START Dataset content

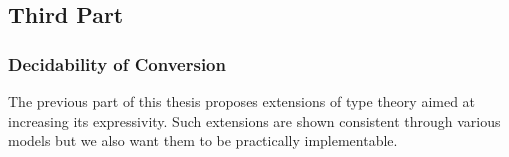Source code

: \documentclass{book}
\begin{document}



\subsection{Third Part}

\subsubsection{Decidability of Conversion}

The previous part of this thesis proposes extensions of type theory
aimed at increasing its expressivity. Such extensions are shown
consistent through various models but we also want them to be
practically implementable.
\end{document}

END Dataset content
START Dataset content

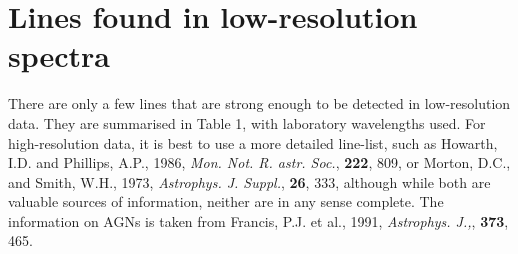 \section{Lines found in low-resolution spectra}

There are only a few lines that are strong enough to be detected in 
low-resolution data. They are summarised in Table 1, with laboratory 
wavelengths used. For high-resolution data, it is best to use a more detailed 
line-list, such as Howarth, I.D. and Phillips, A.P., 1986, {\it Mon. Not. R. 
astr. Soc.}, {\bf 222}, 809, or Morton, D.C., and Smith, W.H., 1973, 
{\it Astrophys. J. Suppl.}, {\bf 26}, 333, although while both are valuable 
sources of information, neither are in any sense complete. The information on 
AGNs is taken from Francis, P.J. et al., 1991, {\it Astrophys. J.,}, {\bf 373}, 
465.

END Dataset content

▶ [Work instructions]
Which of the lines above mention the word "Astrophys"? Pull those lines out.

▶ [Answer area]
{\it Astrophys. J. Suppl.}, {\bf 26}, 333, although while both are valuable 
AGNs is taken from Francis, P.J. et al., 1991, {\it Astrophys. J.,}, {\bf 373}, 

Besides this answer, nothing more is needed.